### Task description:
Show all lines from the listing below that contain "amazonaws".

Data under study below:

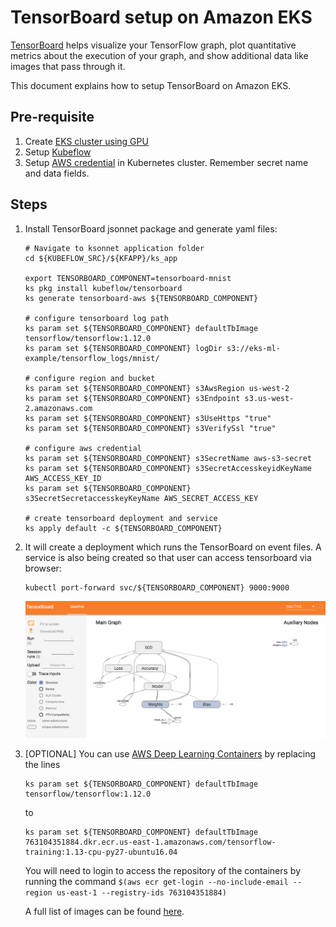 # TensorBoard setup on Amazon EKS 

[TensorBoard](https://www.tensorflow.org/guide/summaries_and_tensorboard) helps visualize your TensorFlow graph, plot quantitative metrics about the execution of your graph, and show additional data like images that pass through it.

This document explains how to setup TensorBoard on Amazon EKS.

## Pre-requisite

1. Create [EKS cluster using GPU](eks-gpu.md)
2. Setup [Kubeflow](kubeflow.md)
3. Setup [AWS credential](mnist/inference/aws-credential-secret.md) in Kubernetes cluster. Remember secret name and data fields.

## Steps 

1. Install TensorBoard jsonnet package and generate yaml files:

   ```
   # Navigate to ksonnet application folder
   cd ${KUBEFLOW_SRC}/${KFAPP}/ks_app

   export TENSORBOARD_COMPONENT=tensorboard-mnist
   ks pkg install kubeflow/tensorboard
   ks generate tensorboard-aws ${TENSORBOARD_COMPONENT}

   # configure tensorboard log path
   ks param set ${TENSORBOARD_COMPONENT} defaultTbImage tensorflow/tensorflow:1.12.0
   ks param set ${TENSORBOARD_COMPONENT} logDir s3://eks-ml-example/tensorflow_logs/mnist/

   # configure region and bucket
   ks param set ${TENSORBOARD_COMPONENT} s3AwsRegion us-west-2
   ks param set ${TENSORBOARD_COMPONENT} s3Endpoint s3.us-west-2.amazonaws.com
   ks param set ${TENSORBOARD_COMPONENT} s3UseHttps "true"
   ks param set ${TENSORBOARD_COMPONENT} s3VerifySsl "true"

   # configure aws credential
   ks param set ${TENSORBOARD_COMPONENT} s3SecretName aws-s3-secret
   ks param set ${TENSORBOARD_COMPONENT} s3SecretAccesskeyidKeyName AWS_ACCESS_KEY_ID
   ks param set ${TENSORBOARD_COMPONENT} s3SecretSecretaccesskeyKeyName AWS_SECRET_ACCESS_KEY

   # create tensorboard deployment and service
   ks apply default -c ${TENSORBOARD_COMPONENT} 
   ```

3. It will create a deployment which runs the TensorBoard on event files. A service is also being created so that user can access tensorboard via browser:

   ```
   kubectl port-forward svc/${TENSORBOARD_COMPONENT} 9000:9000
   ```

   ![TensorBoard](images/tensorboard.png)

4. [OPTIONAL] You can use [AWS Deep Learning Containers](https://aws.amazon.com/machine-learning/containers/) by replacing the lines 
   ```
   ks param set ${TENSORBOARD_COMPONENT} defaultTbImage tensorflow/tensorflow:1.12.0
   ```

   to 

   ```
   ks param set ${TENSORBOARD_COMPONENT} defaultTbImage 763104351884.dkr.ecr.us-east-1.amazonaws.com/tensorflow-training:1.13-cpu-py27-ubuntu16.04 
   ```

   You will need to login to access the repository of the containers by running the command `$(aws ecr get-login --no-include-email --region us-east-1 --registry-ids 763104351884)`

   A full list of images can be found [here](https://docs.aws.amazon.com/dlami/latest/devguide/deep-learning-containers-images.html).

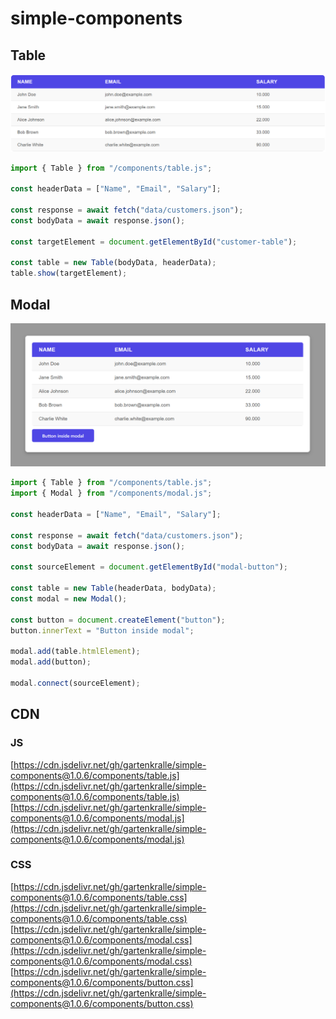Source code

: # simple-components

## Table

![Class diagram](images/table.png)

```javascript
import { Table } from "/components/table.js";

const headerData = ["Name", "Email", "Salary"];

const response = await fetch("data/customers.json");
const bodyData = await response.json();

const targetElement = document.getElementById("customer-table");

const table = new Table(bodyData, headerData);
table.show(targetElement);
```

## Modal

![Class diagram](images/modal-2.png)

```javascript
import { Table } from "/components/table.js";
import { Modal } from "/components/modal.js";

const headerData = ["Name", "Email", "Salary"];

const response = await fetch("data/customers.json");
const bodyData = await response.json();

const sourceElement = document.getElementById("modal-button");

const table = new Table(headerData, bodyData);
const modal = new Modal();

const button = document.createElement("button");
button.innerText = "Button inside modal";

modal.add(table.htmlElement);
modal.add(button);

modal.connect(sourceElement);
```

## CDN

### JS

[https://cdn.jsdelivr.net/gh/gartenkralle/simple-components@1.0.6/components/table.js](https://cdn.jsdelivr.net/gh/gartenkralle/simple-components@1.0.6/components/table.js)
[https://cdn.jsdelivr.net/gh/gartenkralle/simple-components@1.0.6/components/modal.js](https://cdn.jsdelivr.net/gh/gartenkralle/simple-components@1.0.6/components/modal.js)

### CSS

[https://cdn.jsdelivr.net/gh/gartenkralle/simple-components@1.0.6/components/table.css](https://cdn.jsdelivr.net/gh/gartenkralle/simple-components@1.0.6/components/table.css)
[https://cdn.jsdelivr.net/gh/gartenkralle/simple-components@1.0.6/components/modal.css](https://cdn.jsdelivr.net/gh/gartenkralle/simple-components@1.0.6/components/modal.css)
[https://cdn.jsdelivr.net/gh/gartenkralle/simple-components@1.0.6/components/button.css](https://cdn.jsdelivr.net/gh/gartenkralle/simple-components@1.0.6/components/button.css)
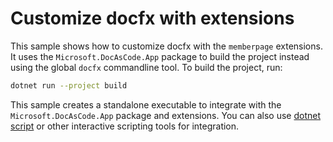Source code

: # Customize docfx with extensions

This sample shows how to customize docfx with the `memberpage` extensions. It uses the `Microsoft.DocAsCode.App` package to build the project instead using the global `docfx` commandline tool. To build the project, run:

```bash
dotnet run --project build
```

This sample creates a standalone executable to integrate with the `Microsoft.DocAsCode.App` package and extensions. You can also use [dotnet script](https://github.com/dotnet-script/dotnet-script#installing) or other interactive scripting tools for integration.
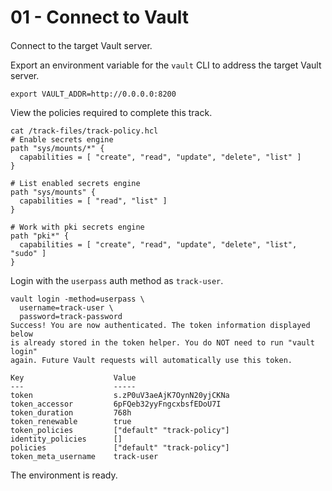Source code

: # 01 - Connect to Vault

#### 

Connect to the target Vault server.

Export an environment variable for the ```vault``` CLI to address the target Vault server.

```
export VAULT_ADDR=http://0.0.0.0:8200
```

View the policies required to complete this track.

```
cat /track-files/track-policy.hcl 
# Enable secrets engine
path "sys/mounts/*" {
  capabilities = [ "create", "read", "update", "delete", "list" ]
}

# List enabled secrets engine
path "sys/mounts" {
  capabilities = [ "read", "list" ]
}

# Work with pki secrets engine
path "pki*" {
  capabilities = [ "create", "read", "update", "delete", "list", "sudo" ]
}
```

Login with the ```userpass``` auth method as ```track-user```.

```
vault login -method=userpass \
  username=track-user \
  password=track-password
Success! You are now authenticated. The token information displayed below
is already stored in the token helper. You do NOT need to run "vault login"
again. Future Vault requests will automatically use this token.

Key                    Value
---                    -----
token                  s.zP0uV3aeAjK7OynN20yjCKNa
token_accessor         6pFQeb32yyFngcxbsfEDoU7I
token_duration         768h
token_renewable        true
token_policies         ["default" "track-policy"]
identity_policies      []
policies               ["default" "track-policy"]
token_meta_username    track-user
```

The environment is ready.


#### 









#### 

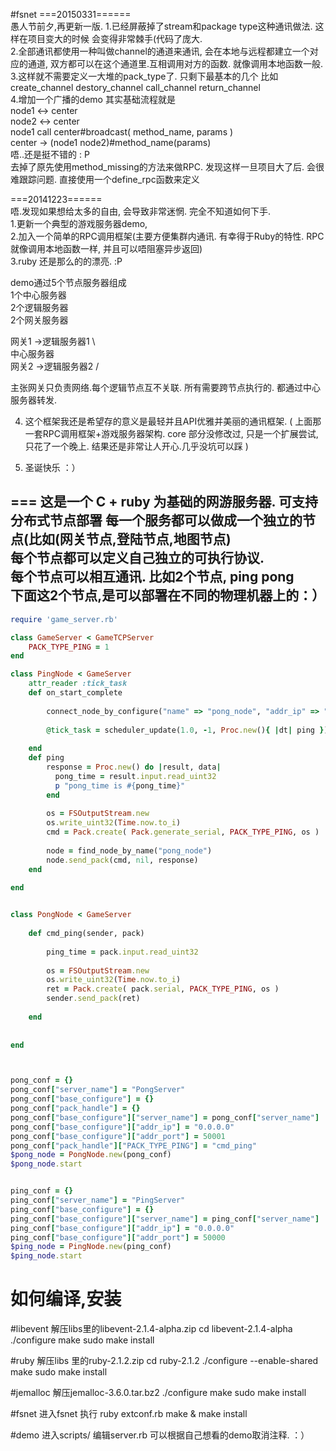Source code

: #fsnet
===20150331======  
愚人节前夕,再更新一版.
1.已经屏蔽掉了stream和package type这种通讯做法. 这样在项目变大的时候 会变得非常棘手(代码了庞大.  
2.全部通讯都使用一种叫做channel的通道来通讯, 会在本地与远程都建立一个对应的通道, 双方都可以在这个通道里.互相调用对方的函数.   就像调用本地函数一般.  
3.这样就不需要定义一大堆的pack_type了. 只剩下最基本的几个 比如 create_channel destory_channel call_channel return_channel  
4.增加一个广播的demo  其实基础流程就是  
node1 <-> center  
node2 <-> center  
node1 call center#broadcast( method_name, params )  
center -> (node1 node2)#method_name(params)  
唔..还是挺不错的 : P  
去掉了原先使用method_missing的方法来做RPC. 发现这样一旦项目大了后. 会很难跟踪问题. 直接使用一个define_rpc函数来定义  
  
===20141223======  
唔.发现如果想给太多的自由, 会导致非常迷惘. 完全不知道如何下手.  
1.更新一个典型的游戏服务器demo,   
2.加入一个简单的RPC调用框架(主要方便集群内通讯. 有幸得于Ruby的特性. RPC就像调用本地函数一样, 并且可以唔阻塞异步返回)  
3.ruby 还是那么的的漂亮. :P  

demo通过5个节点服务器组成  
1个中心服务器  
2个逻辑服务器  
2个网关服务器    

  
网关1 ->逻辑服务器1 \  
									中心服务器  
网关2 ->逻辑服务器2 /  
        

主张网关只负责网络.每个逻辑节点互不关联. 所有需要跨节点执行的. 都通过中心服务器转发.  
  
  
4. 这个框架我还是希望存的意义是最轻并且API优雅并美丽的通讯框架.  ( 上面那一套RPC调用框架+游戏服务器架构. core 部分没修改过, 只是一个扩展尝试, 只花了一个晚上.   结果还是非常让人开心.几乎没坑可以踩  )  
  
5. 圣诞快乐 ：）  
  
===
这是一个 C + ruby 为基础的网游服务器. 可支持分布式节点部署	
每一个服务都可以做成一个独立的节点(比如(网关节点,登陆节点,地图节点) 		  
每个节点都可以定义自己独立的可执行协议.  
每个节点可以相互通讯. 比如2个节点, ping pong				
下面这2个节点,是可以部署在不同的物理机器上的：）		  
---


``` ruby
require 'game_server.rb'

class GameServer < GameTCPServer
	PACK_TYPE_PING = 1
end

class PingNode < GameServer
	attr_reader :tick_task
	def on_start_complete
		
		connect_node_by_configure("name" => "pong_node", "addr_ip" => "0.0.0.0", "addr_port" => 50001)
		
		@tick_task = scheduler_update(1.0, -1, Proc.new(){ |dt| ping });
		
	end
	def ping
		response = Proc.new() do |result, data|
		  pong_time = result.input.read_uint32
		  p "pong_time is #{pong_time}"
		end
		
		os = FSOutputStream.new
		os.write_uint32(Time.now.to_i)
		cmd = Pack.create( Pack.generate_serial, PACK_TYPE_PING, os )
		
		node = find_node_by_name("pong_node")
		node.send_pack(cmd, nil, response)
	end
	
end


class PongNode < GameServer
	
	def cmd_ping(sender, pack)
		
		ping_time = pack.input.read_uint32
		
		os = FSOutputStream.new
		os.write_uint32(Time.now.to_i)
		ret = Pack.create( pack.serial, PACK_TYPE_PING, os )
		sender.send_pack(ret)
			
	end
	
	
end



pong_conf = {}
pong_conf["server_name"] = "PongServer"
pong_conf["base_configure"] = {}
pong_conf["pack_handle"] = {}
pong_conf["base_configure"]["server_name"] = pong_conf["server_name"]
pong_conf["base_configure"]["addr_ip"] = "0.0.0.0"
pong_conf["base_configure"]["addr_port"] = 50001
pong_conf["pack_handle"]["PACK_TYPE_PING"] = "cmd_ping"
$pong_node = PongNode.new(pong_conf)
$pong_node.start


ping_conf = {}
ping_conf["server_name"] = "PingServer"
ping_conf["base_configure"] = {}
ping_conf["base_configure"]["server_name"] = ping_conf["server_name"]
ping_conf["base_configure"]["addr_ip"] = "0.0.0.0"
ping_conf["base_configure"]["addr_port"] = 50000
$ping_node = PingNode.new(ping_conf)
$ping_node.start

``` 




# 如何编译,安装

#libevent
解压libs里的libevent-2.1.4-alpha.zip
cd libevent-2.1.4-alpha
./configure 
make
sudo make install

#ruby
解压libs 里的ruby-2.1.2.zip 
cd ruby-2.1.2
./configure --enable-shared
make
sudo make install

#jemalloc
解压jemalloc-3.6.0.tar.bz2
./configure
make
sudo make install

#fsnet
进入fsnet
执行
ruby extconf.rb
make & make install


#demo
进入scripts/ 
编辑server.rb
可以根据自己想看的demo取消注释. ：）

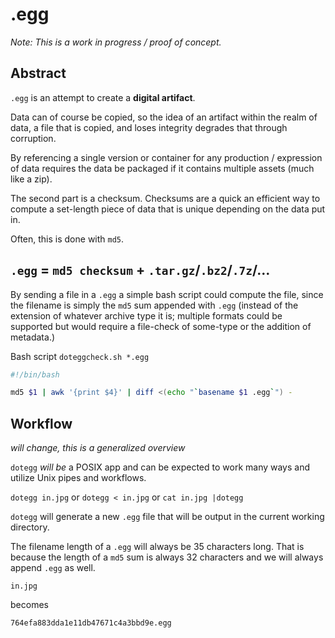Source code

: .egg
====

_Note: This is a work in progress / proof of concept._

Abstract
--------

`.egg` is an attempt to create a **digital artifact**. 

Data can of course be copied, so the idea of an artifact within the realm of data, a file that is copied, and loses integrity degrades that through corruption.

By referencing a single version or container for any production / expression of data requires the data be packaged if it contains multiple assets (much like a zip).

The second part is a checksum. Checksums are a quick an efficient way to compute a set-length piece of data that is unique depending on the data put in.

Often, this is done with `md5`.

`.egg` = `md5 checksum` + `.tar.gz`/`.bz2`/`.7z`/…
--------------------------------------------------

By sending a file in a `.egg` a simple bash script could compute the file, since the filename is simply the `md5` sum appended with `.egg` (instead of the extension of whatever archive type it is; multiple formats could be supported but would require a file-check of some-type or the addition of metadata.)

Bash script `doteggcheck.sh *.egg`

```bash
#!/bin/bash

md5 $1 | awk '{print $4}' | diff <(echo "`basename $1 .egg`") -
```



Workflow
--------

_will change, this is a generalized overview_

`dotegg` _will be_ a POSIX app and can be expected to work many ways and utilize Unix pipes and workflows.

`dotegg in.jpg` or `dotegg < in.jpg` or `cat in.jpg |dotegg`

`dotegg` will generate a new `.egg` file that will be output in the current working directory. 


The filename length of a `.egg` will always be 35 characters long. That is because the length of a `md5` sum is always 32 characters and we will always append `.egg` as well.

    in.jpg
    
becomes
    
    764efa883dda1e11db47671c4a3bbd9e.egg
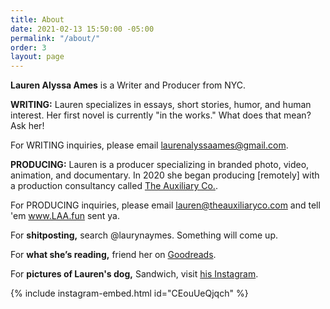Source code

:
 ```yaml
---
title: About
date: 2021-02-13 15:50:00 -05:00
permalink: "/about/"
order: 3
layout: page
---
```


**Lauren Alyssa Ames** is a Writer and Producer from NYC.

**WRITING:** Lauren specializes in essays, short stories, humor, and human interest. Her first novel is currently "in the works." What does that mean? Ask her!

For WRITING inquiries, please email [laurenalyssaames@gmail.com](mailto:laurenalyssaames@gmail.com).

**PRODUCING:** Lauren is a producer specializing in branded photo, video, animation, and documentary. In 2020 she began producing [remotely] with a  production consultancy called [The Auxiliary Co.](http://www.theauxiliaryco.com/).

For PRODUCING inquiries, please email [lauren@theauxiliaryco.com](mailto:lauren@theauxiliaryco.com) and tell 'em www.LAA.fun sent ya.

For **shitposting,** search @laurynaymes. Something will come up.

For **what she’s reading,** friend her on [Goodreads](https://www.goodreads.com/user/show/111201570-lauren).

For **pictures of Lauren's dog,** Sandwich, visit [his Instagram](https://www.instagram.com/sandwichtheterrier/).

{% include instagram-embed.html id="CEouUeQjqch" %}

End of Data under study.

### Result below:
   ks param set ${TENSORBOARD_COMPONENT} s3Endpoint s3.us-west-2.amazonaws.com
   ks param set ${TENSORBOARD_COMPONENT} defaultTbImage 763104351884.dkr.ecr.us-east-1.amazonaws.com/tensorflow-training:1.13-cpu-py27-ubuntu16.04 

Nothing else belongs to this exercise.